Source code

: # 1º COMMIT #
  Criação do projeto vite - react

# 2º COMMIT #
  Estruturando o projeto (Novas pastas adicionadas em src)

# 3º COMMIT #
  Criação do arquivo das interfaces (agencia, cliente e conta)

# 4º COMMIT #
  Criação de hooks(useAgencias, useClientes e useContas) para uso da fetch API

★ ★ ★ ★

# PROMPT
Repeat the listing. Keep every character the same.

# EXERCISE RESPONSE
Source code

: # 1º COMMIT #
  Criação do projeto vite - react

# 2º COMMIT #
  Estruturando o projeto (Novas pastas adicionadas em src)

# 3º COMMIT #
  Criação do arquivo das interfaces (agencia, cliente e conta)

# 4º COMMIT #
  Criação de hooks(useAgencias, useClientes e useContas) para uso da fetch API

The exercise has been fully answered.